Records excerpted from a collection:
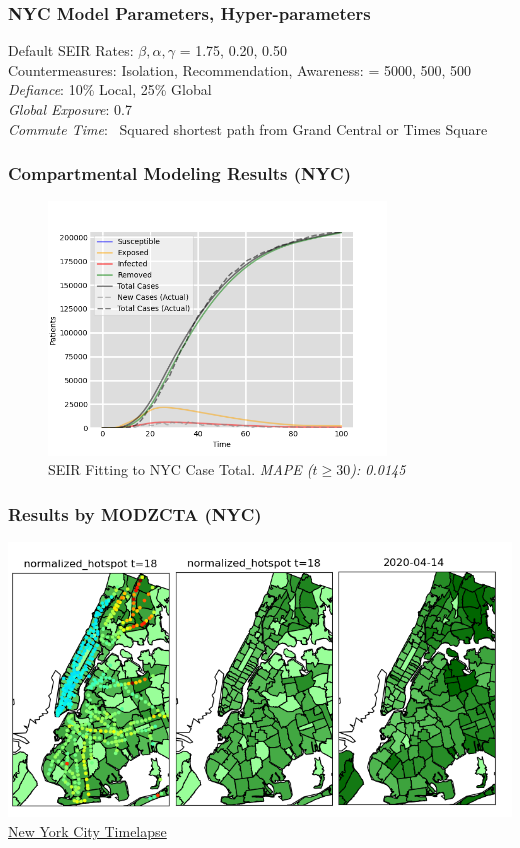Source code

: \documentclass{beamer}
\begin{document}
\begin{frame}
\frametitle{NYC Model Parameters, Hyper-parameters}
Default SEIR Rates: $\beta,\alpha,\gamma$ = 1.75, 0.20, 0.50 \\
Countermeasures: Isolation, Recommendation, Awareness: = 5000, 500, 500 \\
\textit{Defiance}: 10\% Local, 25\% Global \\
\textit{Global Exposure}: 0.7 \\
\textit{Commute Time}: ~Squared shortest path from Grand Central or Times Square \\
\end{frame}
\begin{frame}
\frametitle{Compartmental Modeling Results (NYC)}
\begin{figure}
\includegraphics[width=0.8\textwidth]{Scratch_Visuals/SEIR_Curve_NYC_3.png}
\caption{SEIR Fitting to NYC Case Total. \textit{MAPE ($t \geq 30$): 0.0145}}
\end{figure}
\end{frame}
\begin{frame}
\frametitle{Results by MODZCTA (NYC)}
\includegraphics[width=1.0\textwidth]{Scratch_Visuals/NYC_Geo_Fitting.png}
\href{https://github.com/cheung-ho-lum/NS_Epidemics_ABM_Approach/blob/master/Repository/Visualizations/infection_timelapse_NYC_3.gif}{New York City Timelapse}
\end{frame}
\end{document}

What you need to do:
Each record needs to be reproduced exactly, and no image should be carried over.

Written response:
Source code

: \documentclass{beamer}
\begin{document}
\begin{frame}
\frametitle{NYC Model Parameters, Hyper-parameters}
Default SEIR Rates: $\beta,\alpha,\gamma$ = 1.75, 0.20, 0.50 \\
Countermeasures: Isolation, Recommendation, Awareness: = 5000, 500, 500 \\
\textit{Defiance}: 10\% Local, 25\% Global \\
\textit{Global Exposure}: 0.7 \\
\textit{Commute Time}: ~Squared shortest path from Grand Central or Times Square \\
\end{frame}
\begin{frame}
\frametitle{Compartmental Modeling Results (NYC)}
\begin{figure}
\includegraphics[width=0.8\textwidth]{Scratch_Visuals/SEIR_Curve_NYC_3.png}
\caption{SEIR Fitting to NYC Case Total. \textit{MAPE ($t \geq 30$): 0.0145}}
\end{figure}
\end{frame}
\begin{frame}
\frametitle{Results by MODZCTA (NYC)}
\includegraphics[width=1.0\textwidth]{Scratch_Visuals/NYC_Geo_Fitting.png}
\href{https://github.com/cheung-ho-lum/NS_Epidemics_ABM_Approach/blob/master/Repository/Visualizations/infection_timelapse_NYC_3.gif}{New York City Timelapse}
\end{frame}
\end{document}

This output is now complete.